## EXERCISE OBJECTIVE
Output each record in full, exactly as it stands.

Excerpts from a dataset
--- --- ---

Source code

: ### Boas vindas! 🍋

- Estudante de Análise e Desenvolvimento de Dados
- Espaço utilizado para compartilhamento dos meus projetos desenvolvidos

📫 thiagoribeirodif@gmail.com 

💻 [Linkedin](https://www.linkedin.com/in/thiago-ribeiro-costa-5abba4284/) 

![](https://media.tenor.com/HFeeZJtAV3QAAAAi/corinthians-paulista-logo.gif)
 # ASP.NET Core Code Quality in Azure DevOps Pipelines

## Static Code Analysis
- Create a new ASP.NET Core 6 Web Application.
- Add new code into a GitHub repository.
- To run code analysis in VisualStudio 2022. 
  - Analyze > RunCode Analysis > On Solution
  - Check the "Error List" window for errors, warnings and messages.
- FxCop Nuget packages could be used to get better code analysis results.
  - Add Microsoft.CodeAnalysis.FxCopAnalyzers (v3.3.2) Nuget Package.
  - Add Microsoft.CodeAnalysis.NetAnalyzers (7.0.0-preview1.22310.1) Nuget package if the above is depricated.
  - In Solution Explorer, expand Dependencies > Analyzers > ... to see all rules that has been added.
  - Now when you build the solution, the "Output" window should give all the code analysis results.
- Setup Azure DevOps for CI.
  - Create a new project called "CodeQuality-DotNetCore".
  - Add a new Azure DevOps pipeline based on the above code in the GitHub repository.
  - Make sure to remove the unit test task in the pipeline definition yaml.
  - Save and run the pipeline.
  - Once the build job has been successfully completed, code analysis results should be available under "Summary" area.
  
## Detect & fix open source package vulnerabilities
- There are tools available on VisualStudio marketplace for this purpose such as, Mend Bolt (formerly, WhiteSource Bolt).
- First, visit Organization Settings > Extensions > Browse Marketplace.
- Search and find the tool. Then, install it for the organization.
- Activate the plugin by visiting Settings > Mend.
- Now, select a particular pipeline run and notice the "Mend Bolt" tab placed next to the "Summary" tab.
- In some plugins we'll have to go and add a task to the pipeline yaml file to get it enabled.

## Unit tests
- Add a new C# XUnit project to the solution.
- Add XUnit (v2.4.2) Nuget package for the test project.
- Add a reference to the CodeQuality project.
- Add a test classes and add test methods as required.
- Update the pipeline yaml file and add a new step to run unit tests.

--- --- ---

## ANSWER SECTION
Source code

: ### Boas vindas! 🍋

- Estudante de Análise e Desenvolvimento de Dados
- Espaço utilizado para compartilhamento dos meus projetos desenvolvidos

📫 thiagoribeirodif@gmail.com 

💻 [Linkedin](https://www.linkedin.com/in/thiago-ribeiro-costa-5abba4284/) 

![](https://media.tenor.com/HFeeZJtAV3QAAAAi/corinthians-paulista-logo.gif)
 # ASP.NET Core Code Quality in Azure DevOps Pipelines

## Static Code Analysis
- Create a new ASP.NET Core 6 Web Application.
- Add new code into a GitHub repository.
- To run code analysis in VisualStudio 2022. 
  - Analyze > RunCode Analysis > On Solution
  - Check the "Error List" window for errors, warnings and messages.
- FxCop Nuget packages could be used to get better code analysis results.
  - Add Microsoft.CodeAnalysis.FxCopAnalyzers (v3.3.2) Nuget Package.
  - Add Microsoft.CodeAnalysis.NetAnalyzers (7.0.0-preview1.22310.1) Nuget package if the above is depricated.
  - In Solution Explorer, expand Dependencies > Analyzers > ... to see all rules that has been added.
  - Now when you build the solution, the "Output" window should give all the code analysis results.
- Setup Azure DevOps for CI.
  - Create a new project called "CodeQuality-DotNetCore".
  - Add a new Azure DevOps pipeline based on the above code in the GitHub repository.
  - Make sure to remove the unit test task in the pipeline definition yaml.
  - Save and run the pipeline.
  - Once the build job has been successfully completed, code analysis results should be available under "Summary" area.
  
## Detect & fix open source package vulnerabilities
- There are tools available on VisualStudio marketplace for this purpose such as, Mend Bolt (formerly, WhiteSource Bolt).
- First, visit Organization Settings > Extensions > Browse Marketplace.
- Search and find the tool. Then, install it for the organization.
- Activate the plugin by visiting Settings > Mend.
- Now, select a particular pipeline run and notice the "Mend Bolt" tab placed next to the "Summary" tab.
- In some plugins we'll have to go and add a task to the pipeline yaml file to get it enabled.

## Unit tests
- Add a new C# XUnit project to the solution.
- Add XUnit (v2.4.2) Nuget package for the test project.
- Add a reference to the CodeQuality project.
- Add a test classes and add test methods as required.
- Update the pipeline yaml file and add a new step to run unit tests.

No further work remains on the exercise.